If Facebook’s Libra is successful, it would benefit every American tremendously by strengthening the American Dollar. Up until now the USA’s main export has been the American Dollar.


it seems that the US financial regulations are 1 big mess of patches. (For an uninformed outsider like me). For example are onion futures are made illegal, The Pattern day trading rule seems strange, gift cards etc. it seems problematic that there is a need for creating very specific regulations when it’s about financial services. This seems way too specific to be able to uphold and cause uncertainty for startups. It is not possible to create a more broad regulations?


They would finally be able to take care of Paypal.


Would $1M per day be a large enough penalty to discourage Facebook from pursuing Libra?

For comparison, MasterCard's annual revenue is $12.5B.


Consumers should decide whether they use the banking services of tech companies, not politicians or regulators.

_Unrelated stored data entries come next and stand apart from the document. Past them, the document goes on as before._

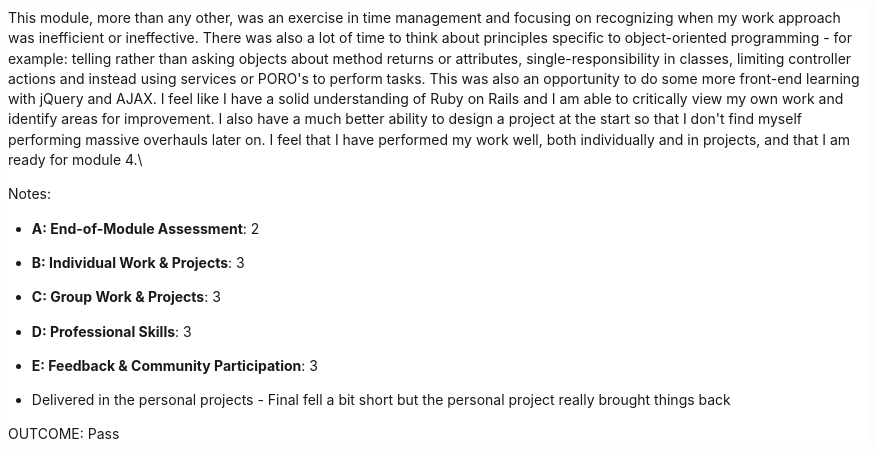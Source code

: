 This module, more than any other, was an exercise in time management and focusing on recognizing when my work approach was inefficient or ineffective. There was also a lot of time to think about principles specific to object-oriented programming - for example: telling rather than asking objects about method returns or attributes, single-responsibility in classes, limiting controller actions and instead using services or PORO's to perform tasks. This was also an opportunity to do some more front-end learning with jQuery and AJAX. I feel like I have a solid understanding of Ruby on Rails and I am able to critically view my own work and identify areas for improvement. I also have a much better ability to design a project at the start so that I don't find myself performing massive overhauls later on. I feel that I have performed my work well, both individually and in projects, and that I am ready for module 4.\


Notes:

* **A: End-of-Module Assessment**: 2
* **B: Individual Work & Projects**: 3
* **C: Group Work & Projects**: 3
* **D: Professional Skills**: 3
* **E: Feedback & Community Participation**: 3


* Delivered in the personal projects - Final fell a bit short but the personal project really brought things back

OUTCOME:
Pass
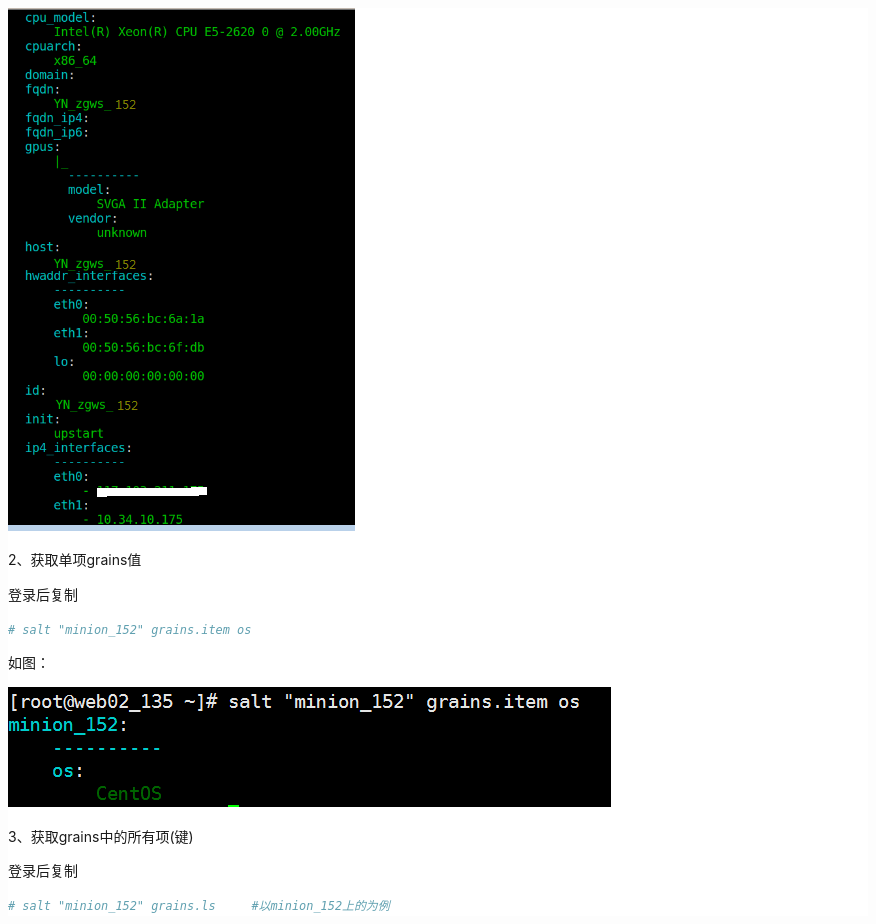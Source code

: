 ![saltstack grains与pillar使用和订制_saltstack](/images/saltstack/salt01.png)

2、获取单项grains值

登录后复制  
```bash
# salt "minion_152" grains.item os 
```
如图：

![saltstack grains与pillar使用和订制_ grains_02](/images/saltstack/salt02.png)

3、获取grains中的所有项(键)

登录后复制  
```bash
# salt "minion_152" grains.ls     #以minion_152上的为例
```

I wonder what the specific worry is? Anti-trust? How is this different than being a different payment network?


Where does Bloomberg fall in this? They're a tech company, but they're also a financial company.


But their revenues are less than $25B, which is the arbitrary limit set in this proposal.


but they aren't one of the evil ones, apparently


It's easy to ridicule this post, as this comment section demonstrates, but there's a point hidden behind the apparent ignorance insofar as cnbc has reported it.

Startup culture has demonstrated that they are uninterested in following and very interested in subverting long standing regulations that exist for good reasons.

It's not clear how to solve this problem, and there's a certain quasilibertarian bias that legitimizes it, as the federal register is incomprehensibly large, such that only long established networks of expensive lawyers can wrangle it, which stifles innovation.

The difficult part, however, is making the case that innovation ought to happen in this space anyway.


>>subverting long standing regulations that exist for good reasons.

Do you have evidence that they exist for good reason? It seems to be central economic planning, based on the delusional idea that cookie-cutter rules designed to regiment every class of interactions will preempt misbehavior and promote socially beneficial behaviour.

The opportunties for special interests to stifle competition with regulations are replete, so there are many explanations for regulations existing besides their being in the public interest.


let's keep financial services in the hands of Wall Street, where everyone is very reputable and well-intentioned


Wall Street just takes advantage of any financial advantage they can get their fingers on no matter the casualties.

Tech companies like Google or Facebook are actively trying to shape your opinion. Must have been an ingenious move they made to look worse than Wall Street in a few years.

edit: The unpersoning they have committed isn't a viable strategy in the financial industry. Even if players like Mastercard have fallen into that trap. But I wouldn't trust them with a penny.


quite a few large investment banks have the refrain that they are technology companies first. will this impact them?


Would this also affect Visa and MasterCard?


I have met engineers from Visa and American Express and they are as knowledgable as their counterparts in the said "tech companies" and do work on bleeding edge tech.

In other words, the proposition to bar tech companies from offering financial services is a joke. How can you tell what a tech company is? Every company uses tech in some way shape or form.


This ^


It seems very particularly targeted at Libra. I don’t think it’d effect either company.